For many households, income from social security forms a vital pillar in retirement planning. What is often overlooked is the potential of spousal benefits. These benefits can provide significant financial support, particularly for households where one or both partners are no longer working. A careful review of one’s eligibility on the U.S. Social Security Administration’s website is absolutely worthwhile – we highlight three key points that are crucial before applying. Spousal benefits can be substantial: Eligible individuals can claim up to half of their spouse’s full retirement benefit. Given an average monthly social security income of $1,884, many households with retirees can receive more than an additional $900. In cases where the maximum benefit is granted, this amount can even reach nearly $2,000 monthly. As financial planners often recommend replacing about 80% of pre-retirement income to maintain the standard of living, this additional income can fill a critical gap. To receive spousal benefits, you must be at least 62 years old and have been married for at least one year. Divorced, unmarried spouses are also eligible. However, eligibility is contingent upon the spouse receiving their own retirement benefits, which is particularly important for households where the primary earner plans to delay retirement and social security benefits. Spousal benefits are not intended to dramatically increase the income of individuals with their own employment. In most cases, the calculated amount of the spousal benefit is reduced by the individual's own retirement benefits. This prevents someone from fully exploiting both their own and spousal benefits. Furthermore, one cannot initially claim the spousal benefit at 62 and later apply for their own higher benefits.
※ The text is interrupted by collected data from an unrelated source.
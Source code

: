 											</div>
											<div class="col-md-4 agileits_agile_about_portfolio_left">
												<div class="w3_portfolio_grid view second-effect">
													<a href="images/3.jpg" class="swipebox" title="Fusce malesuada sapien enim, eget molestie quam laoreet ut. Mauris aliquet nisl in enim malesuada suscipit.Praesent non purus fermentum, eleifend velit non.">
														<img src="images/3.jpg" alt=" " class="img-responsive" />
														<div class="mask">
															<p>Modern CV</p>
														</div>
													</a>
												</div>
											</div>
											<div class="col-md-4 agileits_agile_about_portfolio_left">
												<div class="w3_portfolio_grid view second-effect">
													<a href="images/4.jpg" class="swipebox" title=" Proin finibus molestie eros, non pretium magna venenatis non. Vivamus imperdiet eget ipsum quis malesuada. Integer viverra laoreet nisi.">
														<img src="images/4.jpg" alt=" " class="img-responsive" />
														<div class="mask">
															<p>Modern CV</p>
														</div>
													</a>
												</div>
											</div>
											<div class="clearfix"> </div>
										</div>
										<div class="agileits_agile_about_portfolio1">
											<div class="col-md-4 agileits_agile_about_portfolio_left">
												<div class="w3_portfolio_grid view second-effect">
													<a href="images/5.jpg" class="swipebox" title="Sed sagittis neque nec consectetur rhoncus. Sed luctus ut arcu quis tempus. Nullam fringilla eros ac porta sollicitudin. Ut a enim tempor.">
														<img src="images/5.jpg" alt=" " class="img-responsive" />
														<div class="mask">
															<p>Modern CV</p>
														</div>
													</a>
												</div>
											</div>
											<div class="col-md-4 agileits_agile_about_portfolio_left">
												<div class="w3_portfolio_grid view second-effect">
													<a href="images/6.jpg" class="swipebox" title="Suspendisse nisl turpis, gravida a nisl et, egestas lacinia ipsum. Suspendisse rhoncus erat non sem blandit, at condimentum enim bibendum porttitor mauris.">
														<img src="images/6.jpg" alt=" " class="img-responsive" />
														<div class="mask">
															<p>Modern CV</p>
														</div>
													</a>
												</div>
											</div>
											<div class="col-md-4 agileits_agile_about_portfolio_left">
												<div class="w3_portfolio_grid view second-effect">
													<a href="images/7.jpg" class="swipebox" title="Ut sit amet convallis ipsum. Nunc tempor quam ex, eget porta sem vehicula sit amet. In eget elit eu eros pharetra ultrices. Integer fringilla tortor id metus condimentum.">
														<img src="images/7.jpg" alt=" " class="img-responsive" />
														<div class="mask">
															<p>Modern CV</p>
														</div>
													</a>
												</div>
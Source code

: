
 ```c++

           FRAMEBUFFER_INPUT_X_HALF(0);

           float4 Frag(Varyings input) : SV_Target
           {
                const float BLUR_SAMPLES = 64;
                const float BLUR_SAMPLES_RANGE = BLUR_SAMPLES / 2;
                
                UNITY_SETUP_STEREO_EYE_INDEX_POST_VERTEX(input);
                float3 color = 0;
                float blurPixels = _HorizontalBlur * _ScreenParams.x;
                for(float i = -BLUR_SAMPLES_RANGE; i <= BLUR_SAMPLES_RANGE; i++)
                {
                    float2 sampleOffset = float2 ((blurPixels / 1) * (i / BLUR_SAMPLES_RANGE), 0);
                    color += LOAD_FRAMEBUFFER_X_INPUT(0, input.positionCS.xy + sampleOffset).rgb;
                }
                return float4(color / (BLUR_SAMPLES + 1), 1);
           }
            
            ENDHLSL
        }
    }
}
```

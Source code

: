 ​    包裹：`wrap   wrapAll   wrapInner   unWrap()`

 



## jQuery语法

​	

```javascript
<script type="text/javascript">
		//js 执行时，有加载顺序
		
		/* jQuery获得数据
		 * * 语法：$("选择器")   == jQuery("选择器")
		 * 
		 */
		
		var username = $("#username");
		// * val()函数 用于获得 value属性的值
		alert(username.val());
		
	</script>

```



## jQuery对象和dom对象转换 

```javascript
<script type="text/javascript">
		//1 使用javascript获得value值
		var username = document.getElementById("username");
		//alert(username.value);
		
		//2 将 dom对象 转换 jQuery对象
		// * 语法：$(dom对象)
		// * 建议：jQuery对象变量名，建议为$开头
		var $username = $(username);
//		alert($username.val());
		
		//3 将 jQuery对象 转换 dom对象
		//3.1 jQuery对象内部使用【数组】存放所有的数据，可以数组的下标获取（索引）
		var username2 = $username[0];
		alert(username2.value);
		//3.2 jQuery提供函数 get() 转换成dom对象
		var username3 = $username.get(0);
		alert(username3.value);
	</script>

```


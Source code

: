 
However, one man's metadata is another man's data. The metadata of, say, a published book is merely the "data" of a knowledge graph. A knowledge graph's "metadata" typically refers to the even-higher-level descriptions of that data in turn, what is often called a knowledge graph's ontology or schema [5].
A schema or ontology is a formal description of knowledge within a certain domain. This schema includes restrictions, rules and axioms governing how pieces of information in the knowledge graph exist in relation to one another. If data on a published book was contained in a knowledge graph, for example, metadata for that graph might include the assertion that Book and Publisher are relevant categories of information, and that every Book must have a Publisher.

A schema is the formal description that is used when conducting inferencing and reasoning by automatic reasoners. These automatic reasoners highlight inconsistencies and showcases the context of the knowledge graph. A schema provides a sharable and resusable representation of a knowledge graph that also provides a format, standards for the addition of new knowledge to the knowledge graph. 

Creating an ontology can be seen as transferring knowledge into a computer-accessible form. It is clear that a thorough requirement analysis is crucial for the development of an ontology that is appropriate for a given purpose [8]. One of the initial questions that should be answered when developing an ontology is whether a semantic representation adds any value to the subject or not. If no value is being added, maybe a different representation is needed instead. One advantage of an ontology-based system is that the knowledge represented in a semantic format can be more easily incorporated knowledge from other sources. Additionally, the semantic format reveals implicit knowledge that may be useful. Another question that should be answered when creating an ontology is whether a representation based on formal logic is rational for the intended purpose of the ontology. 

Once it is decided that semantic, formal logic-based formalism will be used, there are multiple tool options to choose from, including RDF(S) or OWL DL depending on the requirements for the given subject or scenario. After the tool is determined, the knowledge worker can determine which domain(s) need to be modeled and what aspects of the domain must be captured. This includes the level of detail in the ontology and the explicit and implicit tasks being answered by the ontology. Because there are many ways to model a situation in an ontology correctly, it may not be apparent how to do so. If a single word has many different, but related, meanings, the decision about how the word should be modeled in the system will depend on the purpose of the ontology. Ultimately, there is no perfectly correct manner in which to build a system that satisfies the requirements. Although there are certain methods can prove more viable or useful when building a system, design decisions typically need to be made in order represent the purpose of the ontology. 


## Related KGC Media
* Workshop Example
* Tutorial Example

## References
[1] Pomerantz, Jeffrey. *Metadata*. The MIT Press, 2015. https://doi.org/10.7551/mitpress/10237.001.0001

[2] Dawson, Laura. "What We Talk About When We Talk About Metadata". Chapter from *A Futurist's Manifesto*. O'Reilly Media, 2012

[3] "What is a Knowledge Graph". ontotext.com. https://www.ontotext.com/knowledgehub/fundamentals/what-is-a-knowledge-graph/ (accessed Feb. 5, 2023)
Spousal benefits are structured similarly to regular retirement benefits, but starting them before the normal retirement age can reduce monthly income by up to 35%. Unlike individual benefit accounts, income from spousal benefits does not increase between normal retirement age and age 70 – there is no incentive to wait beyond the normal retirement age. With a larger age difference between spouses, the timing of applications can be crucial, as the primary earner might maximize their benefits by delaying until age 70, while the partner might receive a reduced payment if they are under 67 years old.